:: Provided material ::
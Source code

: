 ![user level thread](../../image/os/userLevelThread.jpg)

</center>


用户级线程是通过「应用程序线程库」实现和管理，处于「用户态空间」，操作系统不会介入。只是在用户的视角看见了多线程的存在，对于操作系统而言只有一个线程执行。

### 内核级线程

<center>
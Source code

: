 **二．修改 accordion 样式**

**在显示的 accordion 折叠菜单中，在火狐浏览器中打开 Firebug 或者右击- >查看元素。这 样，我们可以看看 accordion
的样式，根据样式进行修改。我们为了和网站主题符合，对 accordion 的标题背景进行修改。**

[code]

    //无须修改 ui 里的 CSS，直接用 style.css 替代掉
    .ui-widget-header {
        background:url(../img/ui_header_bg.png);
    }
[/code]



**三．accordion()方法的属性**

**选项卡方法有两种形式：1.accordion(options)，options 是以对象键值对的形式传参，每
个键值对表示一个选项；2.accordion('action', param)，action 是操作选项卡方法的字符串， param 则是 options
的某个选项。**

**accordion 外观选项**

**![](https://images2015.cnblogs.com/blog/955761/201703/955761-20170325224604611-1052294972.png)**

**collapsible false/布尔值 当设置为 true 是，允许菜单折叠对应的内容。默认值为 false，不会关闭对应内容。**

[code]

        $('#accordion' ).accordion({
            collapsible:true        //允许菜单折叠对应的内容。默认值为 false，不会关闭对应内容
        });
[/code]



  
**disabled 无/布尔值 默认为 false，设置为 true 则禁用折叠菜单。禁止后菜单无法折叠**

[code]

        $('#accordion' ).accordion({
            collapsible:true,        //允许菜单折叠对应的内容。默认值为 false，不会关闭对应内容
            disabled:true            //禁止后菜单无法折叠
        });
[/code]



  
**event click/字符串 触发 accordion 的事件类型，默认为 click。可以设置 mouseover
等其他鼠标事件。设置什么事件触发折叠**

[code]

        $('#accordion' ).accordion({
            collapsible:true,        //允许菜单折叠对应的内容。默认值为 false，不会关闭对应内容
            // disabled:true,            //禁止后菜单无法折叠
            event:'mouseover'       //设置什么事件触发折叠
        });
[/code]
:::
| Work required |
What is wanted is a copy of every line in the listing that includes the word "不会关闭对应内容".

| The answer |
**collapsible false/布尔值 当设置为 true 是，允许菜单折叠对应的内容。默认值为 false，不会关闭对应内容。**
            collapsible:true        //允许菜单折叠对应的内容。默认值为 false，不会关闭对应内容
            collapsible:true,        //允许菜单折叠对应的内容。默认值为 false，不会关闭对应内容
            collapsible:true,        //允许菜单折叠对应的内容。默认值为 false，不会关闭对应内容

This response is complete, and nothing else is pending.